Take a walk back in time with me; WAY back, for some of us – to our first grade classroom. We’re perched on the edge of our minuscule, hard wooden chairs, hands splayed across the graffiti etched surface of the low tabletop before us, eyes sparkling as we eagerly watch the teacher – the ART teacher! – approach us with an array of exciting materials. Bright, primary colors of paint, construction paper, and crayons. Jars of thick, white paste, scooped out with Popsicle sticks into our own individual portions. Squares of fabric, lengths of yarn, sparkly glitter. And then we were free to create! The possibilities were endless, and the end result was sure to earn a place of honor on the fridge or mantel.
If fond memories like these are your most recent attempts at creative endeavors, it’s high time to recreate them! I recently shared on a LinkedIn post an article from Senior Planet that discusses the link between creativity and the aging brain, and makes the comparison to the creative process of youth, when our most important task was to PLAY: to learn through our senses, through experimental interaction with the world around us. A process that, sadly, morphs into a much more rigid, structured, self-conscious state of mind. We believe that maturity requires leaving behind playfulness, imagination, creativity. There’s work to be done, deadlines to meet, responsibilities to keep!
And yet, as the years mount up, we have less to prove to the world around us, are more comfortable in our own skin, and can view life from the vantage point of decades of experiences and the lessons learned throughout. And hopefully, we’re settling into a more relaxed approach, one that allows time for deeper development into who we are and who we’d like to be (when we grow up) and to experience the simple joys of creative “play”.

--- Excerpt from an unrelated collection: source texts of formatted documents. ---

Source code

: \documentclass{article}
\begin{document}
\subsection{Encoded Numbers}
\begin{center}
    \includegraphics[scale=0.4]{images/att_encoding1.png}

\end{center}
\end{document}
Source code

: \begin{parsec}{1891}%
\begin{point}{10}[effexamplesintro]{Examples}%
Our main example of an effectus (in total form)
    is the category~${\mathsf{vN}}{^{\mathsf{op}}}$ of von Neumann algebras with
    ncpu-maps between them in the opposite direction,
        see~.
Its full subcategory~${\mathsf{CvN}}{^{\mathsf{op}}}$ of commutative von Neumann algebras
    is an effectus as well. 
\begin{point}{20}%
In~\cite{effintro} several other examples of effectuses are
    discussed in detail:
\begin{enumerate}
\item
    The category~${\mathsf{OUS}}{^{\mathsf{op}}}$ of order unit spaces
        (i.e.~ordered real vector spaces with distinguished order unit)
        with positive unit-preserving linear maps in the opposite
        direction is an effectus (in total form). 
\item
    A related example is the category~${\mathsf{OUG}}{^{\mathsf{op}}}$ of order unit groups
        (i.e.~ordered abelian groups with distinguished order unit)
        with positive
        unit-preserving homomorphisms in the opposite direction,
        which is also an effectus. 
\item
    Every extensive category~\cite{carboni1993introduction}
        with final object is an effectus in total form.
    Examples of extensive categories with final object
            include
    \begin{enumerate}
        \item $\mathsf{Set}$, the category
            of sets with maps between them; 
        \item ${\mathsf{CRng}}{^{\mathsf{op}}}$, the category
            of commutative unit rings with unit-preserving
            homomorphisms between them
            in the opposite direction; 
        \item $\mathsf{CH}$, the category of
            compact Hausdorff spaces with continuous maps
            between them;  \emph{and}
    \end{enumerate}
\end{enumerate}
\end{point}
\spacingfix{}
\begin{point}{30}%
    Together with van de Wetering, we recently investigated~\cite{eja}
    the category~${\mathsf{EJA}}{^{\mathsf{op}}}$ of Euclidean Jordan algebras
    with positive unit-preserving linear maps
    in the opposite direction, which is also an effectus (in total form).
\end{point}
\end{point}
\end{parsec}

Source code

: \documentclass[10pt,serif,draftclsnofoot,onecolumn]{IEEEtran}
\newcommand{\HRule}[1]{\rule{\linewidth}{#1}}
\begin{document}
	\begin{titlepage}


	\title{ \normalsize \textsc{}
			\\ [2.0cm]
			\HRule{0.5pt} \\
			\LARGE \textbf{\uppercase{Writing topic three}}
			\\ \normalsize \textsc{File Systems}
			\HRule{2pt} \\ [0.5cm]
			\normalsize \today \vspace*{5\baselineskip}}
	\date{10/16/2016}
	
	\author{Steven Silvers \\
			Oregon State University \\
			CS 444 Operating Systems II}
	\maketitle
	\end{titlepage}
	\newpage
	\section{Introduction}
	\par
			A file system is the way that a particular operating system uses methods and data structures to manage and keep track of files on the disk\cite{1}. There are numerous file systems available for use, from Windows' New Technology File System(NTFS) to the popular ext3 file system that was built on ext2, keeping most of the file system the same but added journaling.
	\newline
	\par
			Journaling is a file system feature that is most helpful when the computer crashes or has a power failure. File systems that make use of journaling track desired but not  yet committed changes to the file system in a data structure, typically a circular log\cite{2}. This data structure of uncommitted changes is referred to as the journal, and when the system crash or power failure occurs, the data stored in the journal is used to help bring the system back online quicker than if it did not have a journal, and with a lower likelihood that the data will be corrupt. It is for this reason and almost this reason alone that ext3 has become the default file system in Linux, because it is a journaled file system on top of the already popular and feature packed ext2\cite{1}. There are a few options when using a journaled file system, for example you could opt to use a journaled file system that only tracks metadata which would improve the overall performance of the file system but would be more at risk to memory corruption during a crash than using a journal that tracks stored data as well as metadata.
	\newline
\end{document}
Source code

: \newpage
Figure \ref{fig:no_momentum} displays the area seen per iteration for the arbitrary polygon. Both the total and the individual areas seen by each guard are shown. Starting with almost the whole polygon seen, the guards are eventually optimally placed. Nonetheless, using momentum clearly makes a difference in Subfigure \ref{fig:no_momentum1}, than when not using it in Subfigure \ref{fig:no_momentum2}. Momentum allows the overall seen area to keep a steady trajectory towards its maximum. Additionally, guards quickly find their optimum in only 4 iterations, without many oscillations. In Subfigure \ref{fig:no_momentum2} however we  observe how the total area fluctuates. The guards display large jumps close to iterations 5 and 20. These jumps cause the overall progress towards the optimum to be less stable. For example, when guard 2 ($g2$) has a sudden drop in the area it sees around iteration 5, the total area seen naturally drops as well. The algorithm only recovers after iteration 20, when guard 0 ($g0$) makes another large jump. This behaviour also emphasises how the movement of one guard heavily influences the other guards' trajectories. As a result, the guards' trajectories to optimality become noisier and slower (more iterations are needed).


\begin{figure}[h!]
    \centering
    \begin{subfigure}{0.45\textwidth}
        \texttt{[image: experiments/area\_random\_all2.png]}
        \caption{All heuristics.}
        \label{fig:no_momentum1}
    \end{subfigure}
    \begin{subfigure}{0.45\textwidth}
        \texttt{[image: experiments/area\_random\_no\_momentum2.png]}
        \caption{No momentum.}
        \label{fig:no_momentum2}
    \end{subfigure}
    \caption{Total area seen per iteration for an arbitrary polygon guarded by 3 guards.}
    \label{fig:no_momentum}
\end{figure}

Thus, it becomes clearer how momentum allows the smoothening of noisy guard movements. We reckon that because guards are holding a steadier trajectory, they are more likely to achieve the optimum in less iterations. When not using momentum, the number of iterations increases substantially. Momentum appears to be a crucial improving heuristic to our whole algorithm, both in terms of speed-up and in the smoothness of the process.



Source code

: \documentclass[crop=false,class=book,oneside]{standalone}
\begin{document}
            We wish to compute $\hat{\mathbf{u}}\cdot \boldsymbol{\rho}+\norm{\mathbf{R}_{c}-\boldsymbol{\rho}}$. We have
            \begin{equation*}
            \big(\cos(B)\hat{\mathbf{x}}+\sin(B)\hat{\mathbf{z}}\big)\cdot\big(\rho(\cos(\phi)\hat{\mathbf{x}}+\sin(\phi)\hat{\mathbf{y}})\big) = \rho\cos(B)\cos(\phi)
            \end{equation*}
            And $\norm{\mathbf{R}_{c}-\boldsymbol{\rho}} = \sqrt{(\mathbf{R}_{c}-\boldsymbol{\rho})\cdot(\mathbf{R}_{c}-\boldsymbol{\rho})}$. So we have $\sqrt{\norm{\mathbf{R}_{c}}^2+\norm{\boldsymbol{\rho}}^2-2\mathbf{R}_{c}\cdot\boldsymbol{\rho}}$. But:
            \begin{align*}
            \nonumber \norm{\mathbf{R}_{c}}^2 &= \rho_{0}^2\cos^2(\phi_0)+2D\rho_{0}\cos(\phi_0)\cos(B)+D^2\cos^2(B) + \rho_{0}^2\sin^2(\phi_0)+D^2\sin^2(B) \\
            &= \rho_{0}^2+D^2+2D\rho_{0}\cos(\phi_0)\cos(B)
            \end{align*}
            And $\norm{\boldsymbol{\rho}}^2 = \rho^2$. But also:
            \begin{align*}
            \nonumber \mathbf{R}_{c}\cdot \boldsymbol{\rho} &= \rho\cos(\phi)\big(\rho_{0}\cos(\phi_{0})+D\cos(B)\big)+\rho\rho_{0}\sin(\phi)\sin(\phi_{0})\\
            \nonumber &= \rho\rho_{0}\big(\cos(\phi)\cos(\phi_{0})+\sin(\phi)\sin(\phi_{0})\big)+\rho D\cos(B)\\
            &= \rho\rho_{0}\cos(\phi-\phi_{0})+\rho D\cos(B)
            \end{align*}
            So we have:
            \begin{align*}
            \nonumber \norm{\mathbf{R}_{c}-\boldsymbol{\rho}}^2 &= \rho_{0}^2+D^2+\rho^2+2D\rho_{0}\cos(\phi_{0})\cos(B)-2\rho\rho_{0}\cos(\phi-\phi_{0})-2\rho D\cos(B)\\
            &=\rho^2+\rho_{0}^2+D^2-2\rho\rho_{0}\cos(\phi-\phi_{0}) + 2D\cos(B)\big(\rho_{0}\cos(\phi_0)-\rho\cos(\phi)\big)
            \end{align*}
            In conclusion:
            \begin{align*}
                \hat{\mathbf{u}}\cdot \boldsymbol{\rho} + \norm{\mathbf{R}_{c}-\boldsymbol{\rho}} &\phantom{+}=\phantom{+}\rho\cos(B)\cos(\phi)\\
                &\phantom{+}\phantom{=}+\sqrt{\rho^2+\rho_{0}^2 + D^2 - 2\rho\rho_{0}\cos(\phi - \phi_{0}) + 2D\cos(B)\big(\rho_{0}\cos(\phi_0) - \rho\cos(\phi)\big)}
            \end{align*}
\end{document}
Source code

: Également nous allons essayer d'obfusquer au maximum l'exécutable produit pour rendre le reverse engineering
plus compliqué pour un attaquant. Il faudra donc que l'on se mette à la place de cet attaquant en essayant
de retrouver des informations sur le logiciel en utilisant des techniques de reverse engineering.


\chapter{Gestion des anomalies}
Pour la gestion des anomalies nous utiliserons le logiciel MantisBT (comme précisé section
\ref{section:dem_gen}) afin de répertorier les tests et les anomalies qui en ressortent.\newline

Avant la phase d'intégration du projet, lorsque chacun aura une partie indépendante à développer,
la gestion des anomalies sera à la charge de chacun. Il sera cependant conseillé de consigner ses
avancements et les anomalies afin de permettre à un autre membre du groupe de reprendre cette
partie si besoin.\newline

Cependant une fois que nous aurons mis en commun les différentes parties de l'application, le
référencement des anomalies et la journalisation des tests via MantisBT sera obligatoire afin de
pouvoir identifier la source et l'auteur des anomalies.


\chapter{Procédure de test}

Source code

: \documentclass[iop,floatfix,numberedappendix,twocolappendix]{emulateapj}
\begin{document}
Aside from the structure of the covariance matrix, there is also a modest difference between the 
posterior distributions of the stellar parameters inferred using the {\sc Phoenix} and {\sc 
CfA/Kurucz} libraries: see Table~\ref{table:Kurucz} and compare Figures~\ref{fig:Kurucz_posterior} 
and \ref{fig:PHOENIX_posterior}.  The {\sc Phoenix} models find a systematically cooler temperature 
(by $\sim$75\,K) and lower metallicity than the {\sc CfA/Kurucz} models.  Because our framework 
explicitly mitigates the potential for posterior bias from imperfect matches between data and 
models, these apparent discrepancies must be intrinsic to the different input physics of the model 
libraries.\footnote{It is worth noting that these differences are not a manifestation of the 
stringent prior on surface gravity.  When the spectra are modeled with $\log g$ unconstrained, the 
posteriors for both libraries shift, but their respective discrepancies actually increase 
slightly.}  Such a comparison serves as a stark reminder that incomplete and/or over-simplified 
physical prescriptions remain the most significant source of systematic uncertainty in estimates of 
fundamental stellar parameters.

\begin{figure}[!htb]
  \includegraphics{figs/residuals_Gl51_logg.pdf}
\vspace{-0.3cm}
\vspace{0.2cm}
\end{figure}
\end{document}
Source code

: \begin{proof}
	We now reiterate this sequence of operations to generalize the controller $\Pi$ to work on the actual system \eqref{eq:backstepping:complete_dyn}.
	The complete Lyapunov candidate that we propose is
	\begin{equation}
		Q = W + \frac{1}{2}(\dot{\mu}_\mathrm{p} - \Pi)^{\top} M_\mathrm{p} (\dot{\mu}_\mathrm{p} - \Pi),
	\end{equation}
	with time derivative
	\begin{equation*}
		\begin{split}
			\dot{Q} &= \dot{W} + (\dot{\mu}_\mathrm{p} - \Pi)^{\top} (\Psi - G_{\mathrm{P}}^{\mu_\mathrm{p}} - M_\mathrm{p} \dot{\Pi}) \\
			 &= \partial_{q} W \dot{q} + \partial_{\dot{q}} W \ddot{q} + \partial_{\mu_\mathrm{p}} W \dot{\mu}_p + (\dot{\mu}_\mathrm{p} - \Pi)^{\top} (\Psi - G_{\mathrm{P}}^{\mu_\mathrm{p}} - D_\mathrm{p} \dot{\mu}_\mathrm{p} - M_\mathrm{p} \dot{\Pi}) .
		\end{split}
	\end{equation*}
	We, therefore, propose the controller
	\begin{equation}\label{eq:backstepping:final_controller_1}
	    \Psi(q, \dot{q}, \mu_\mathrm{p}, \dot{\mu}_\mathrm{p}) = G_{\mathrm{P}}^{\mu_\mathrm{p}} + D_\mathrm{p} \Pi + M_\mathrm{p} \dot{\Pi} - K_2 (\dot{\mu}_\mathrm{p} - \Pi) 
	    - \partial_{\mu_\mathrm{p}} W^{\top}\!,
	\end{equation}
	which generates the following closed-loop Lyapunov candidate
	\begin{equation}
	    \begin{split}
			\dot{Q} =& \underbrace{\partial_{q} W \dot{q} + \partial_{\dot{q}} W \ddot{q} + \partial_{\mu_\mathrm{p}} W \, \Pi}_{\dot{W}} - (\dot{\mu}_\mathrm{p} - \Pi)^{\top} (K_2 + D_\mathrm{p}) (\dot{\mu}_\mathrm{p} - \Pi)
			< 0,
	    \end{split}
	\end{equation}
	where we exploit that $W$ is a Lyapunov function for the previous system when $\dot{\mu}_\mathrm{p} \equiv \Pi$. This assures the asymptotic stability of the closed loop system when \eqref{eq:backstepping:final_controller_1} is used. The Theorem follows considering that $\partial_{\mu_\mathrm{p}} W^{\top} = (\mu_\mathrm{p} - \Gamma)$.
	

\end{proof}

Knowing that creativity and the arts are enormously beneficial throughout aging, I’m determined to immerse myself in them as much as possible, whether that’s touring museums, appreciating the exquisite beauty of my beloved glass art, or creating landscape art of my own in my garden. As Georgia O’Keefe used to say, “I seek to fill space in a beautiful way.” I invite and encourage you to do the same. Just don’t eat the paste.